The study aimed to analyze the outcomes of urethral bulking in treating non‐neurogenic female stress and mixed urinary incontinence and assess predictors of clinical outcomes.
The success was assessed with the PGI‐I questionnaire and the 24‐hour pad test. The study group is impressive (n=216). The study is well planned, and the manuscript is well written in a very concise way. Congratulations to the Authors.
Abstract
“After univariate and multivariate…” please add the word “analysis.”
„in-continence” – please remove the hyphen
Introduction
Line 43 – please order the citations.
You state that you aimed to assess “the safety profile of UB” Why are the results not mentioned in the abstract since it was your goal?
Methods
P<=0.05 – please correct it.
Please specify the cutoffs for mild, moderate, and severe urinary incontinence with 24h pad test.
Results
You state urethral hypermobility – what were your criteria for this?
Table 1
““Not-Dry” outcome VS „ – vs??
PVR post int (ml) - is it post intervention? It is not clear, please develop the words.
Author Response
The authors wish to thank the reviewer for his helpful and precise commentary.
We have performed the formal corrections that you suggested
We have added a statement about complications in our abstract in lines 30-31
We have better explained how we define mild, moderate or severe incontinence in lines 182-185 [“In our analysis, dry rate in patients with mild urinary incontinence (identified as <=50g/24h leakages) was 75%, while in patients with moderate or severe UI (identified as 50-200g/24h and >200g/24h leakages) dry rate was respectively 23% and 15%”] and we have also made some changes in our abstract in lines 32-36 [Urethral bulking could be proposed with more expectations of success in patients with mild-moderate urinary incontinence. Patients affected by moderate-severe incontinence are less likely to obtain clinical success, therefore they should be carefully counselled about clinical expectations before the procedure.]
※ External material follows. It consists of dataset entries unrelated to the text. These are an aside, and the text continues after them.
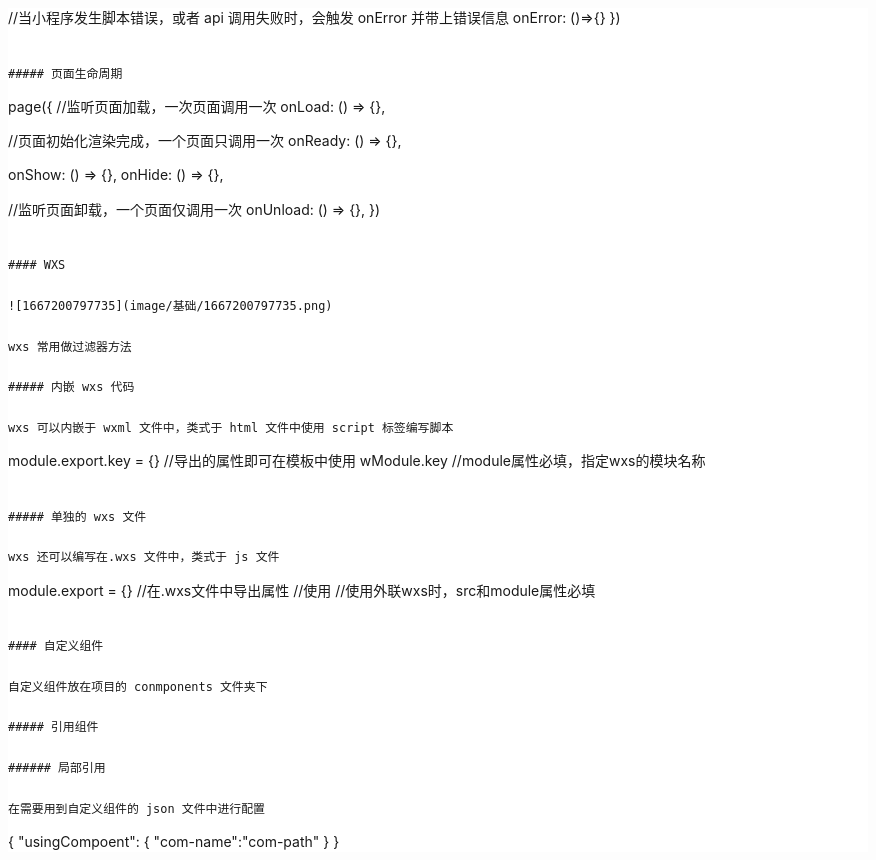   //当小程序发生脚本错误，或者 api 调用失败时，会触发 onError 并带上错误信息
  onError: ()=>{}
})
```

##### 页面生命周期

```
page({
  //监听页面加载，一次页面调用一次
  onLoad: () => {},

  //页面初始化渲染完成，一个页面只调用一次
  onReady: () => {},

  onShow: () => {},
  onHide: () => {},

  //监听页面卸载，一个页面仅调用一次
  onUnload: () => {},
})
```

#### WXS

![1667200797735](image/基础/1667200797735.png)

wxs 常用做过滤器方法

##### 内嵌 wxs 代码

wxs 可以内嵌于 wxml 文件中，类式于 html 文件中使用 script 标签编写脚本

```
<wxs module='wModule'>
module.export.key = {} //导出的属性即可在模板中使用 wModule.key
</wxs>
//module属性必填，指定wxs的模块名称

```

##### 单独的 wxs 文件

wxs 还可以编写在.wxs 文件中，类式于 js 文件

```
module.export = {} //在.wxs文件中导出属性
//使用
<wxs src='wxsPath' module='moduleName'></wxs> //使用外联wxs时，src和module属性必填
```

#### 自定义组件

自定义组件放在项目的 conmponents 文件夹下

##### 引用组件

###### 局部引用

在需要用到自定义组件的 json 文件中进行配置

```
{
  "usingCompoent": {
    "com-name":"com-path"
  }
}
Urethral hypermobility was evaluated either via the Q-tip test of via a perineal US scan (hypermobility was defined as the inclination of the urethral axis >30° from rest position)
Reviewer 2 Report
The authors describe an interesting multi-centric study about urethral bulking treatment. The results are interesting and reliable, My only concern is about relatively wide CI in multivariate analysis for previous anti-incontinence surgery and stress test. I would like authors to comment, if possible. Otherwise, statistical analysis is simple but adequate. All conclusions are adequate.
Author Response
We would like to thank the reviewer for his kind comment
The CI of the variables “previous anti-incontinence surgery” and “stress test” is actually relatively wide and include the value 1, therefore resulting in a non-statistically significant correlation. The difference of wideness compared to the other variables can be explained by the fact that they are categorial dichotomic variables, while the remainders are continuous variables.